DAVOS/SWITZERLAND, 25JAN13 - Mario Draghi, President, European Central Bank, Frankfurt is captured during the special address session at the Annual Meeting 2013 of the World Economic Forum in Davos, Switzerland, January 25, 2013. Copyright by World Economic Forum swiss-image.ch/Photo Remy Steinegger

 “I differenziali dei titoli di Stato italiani sono diminuiti notevolmente nel periodo precedente la formazione di un nuovo governo da parte dell’ex presidente della Bce Mario Draghi e hanno brevemente raggiunto un nuovo minimo pluriennale prima di tornare a crescere.”

A dirlo è stata la Banca Centrale Europea che, all’interno del suo bollettino economico, ha evidenziato come con l’arrivo di Mario Draghi alla guida del Governo italiano, lo spread italiano sia tornato a decrescere dopo un periodo difficile dovuto alle incertezze generate (anche) dalla crisi di Governo di Febbraio.

Analizzando nello specifico quanto riportato dalla BCE, i differenziali di stato italiani avrebbero subito un calo di 12 punti percentuali assestandosi sullo 0.73%. Nel medesimo periodo preso in esame, quelli tedeschi, spagnoli e francesi sarebbero aumentati di 1 punto (Germania e Francia) e 6 punti (Spagna).

La BCE con il suo bollettino, come riportato da ANSA, ha però specificato come l’incertezza causata dal Covid-19 continui ad influenzare le previsioni economiche fatte a breve termine, aggiungendo però come il proseguo delle campagne vaccinali e il futuro allentamento delle misure restrittive lascino ben sperare in una futura ripresa delle attività economiche già nel corso del 2021.

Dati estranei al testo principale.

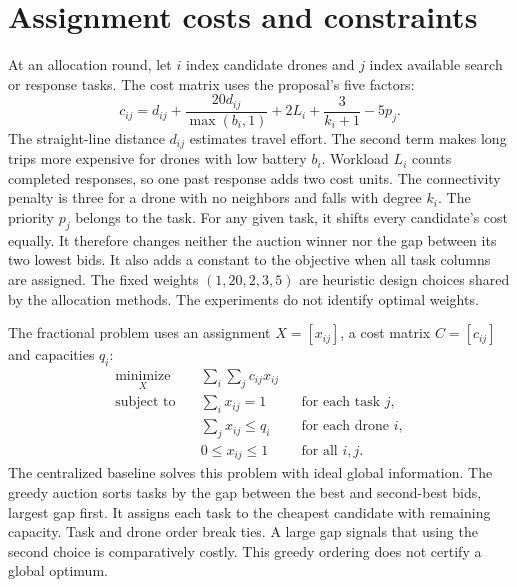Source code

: \section{Assignment costs and constraints}
At an allocation round, let $i$ index candidate drones and $j$ index available search or response tasks. The cost matrix uses the proposal's five factors:
\begin{equation}
c_{ij}=d_{ij}
  + \frac{20d_{ij}}{\max(b_i,1)}
  + 2L_i
  + \frac{3}{k_i+1}
  - 5p_j .
\label{eq:cost}
\end{equation}
The straight-line distance $d_{ij}$ estimates travel effort. The second term makes long trips more expensive for drones with low battery $b_i$. Workload $L_i$ counts completed responses, so one past response adds two cost units. The connectivity penalty is three for a drone with no neighbors and falls with degree $k_i$. The priority $p_j$ belongs to the task. For any given task, it shifts every candidate's cost equally. It therefore changes neither the auction winner nor the gap between its two lowest bids. It also adds a constant to the objective when all task columns are assigned. The fixed weights $(1,20,2,3,5)$ are heuristic design choices shared by the allocation methods. The experiments do not identify optimal weights.

The fractional problem uses an assignment $X=[x_{ij}]$, a cost matrix $C=[c_{ij}]$ and capacities $q_i$:
\begin{equation}
\begin{aligned}
\underset{X}{\operatorname{minimize}}\quad
  &\sum_i\sum_j c_{ij}x_{ij} \\
\text{subject to}\quad
  &\sum_i x_{ij}=1 &&\text{for each task }j,\\
  &\sum_j x_{ij}\le q_i &&\text{for each drone }i,\\
  &0\le x_{ij}\le 1 &&\text{for all }i,j .
\end{aligned}
\label{eq:assignment}
\end{equation}
The centralized baseline solves this problem with ideal global information. The greedy auction sorts tasks by the gap between the best and second-best bids, largest gap first. It assigns each task to the cheapest candidate with remaining capacity. Task and drone order break ties. A large gap signals that using the second choice is comparatively costly. This greedy ordering does not certify a global optimum.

Non solo, la Banca Centrale Europea ha anche affermato di essere pronta ad impegnarsi attivamente per ostacolare l’aumento dei tassi d’interesse, dato che questo potrebbe condurre ad un “inasprimento prematuro delle condizioni di finanziamento per tutti i settori dell’economia”. Inoltre la BCE ha anche specificato di attendersi un aumento degli acquisti nell’ambito del PEPP (Pandemic Emergency Purchase Programme) che dovranno essere implementati e avvenire a ritmi molto più elevati di quanto fatto sino a questo momento.

“Nel medio periodo, la ripresa dell’economia dell’area dell’euro dovrebbe essere sorretta dalle favorevoli condizioni di finanziamento, dall’orientamento espansivo delle politiche di bilancio e da una ripresa della domanda al graduale venir meno delle misure di contenimento. L’efficacia del pacchetto per la ripresa dipenderà dal raggiungimento di un equilibrio adeguato tra investimenti e riforme, che si rafforzano reciprocamente. A tal fine, è fondamentale un esame attento dei piani nazionali per la ripresa e la resilienza, volto a verificare che i criteri valutativi stabiliti nel relativo regolamento dell’UE siano pienamente rispettati” ha aggiunto ancora la Banca Centrale Europea.

Concludendo, la banca ha invitato gli stati europei a prestare massima attenzione nell’implemento delle competenze amministrative così da riuscire a garantire che i fondi vengano sfruttati appieno (e rapidamente) per “una spesa pubblica produttiva”.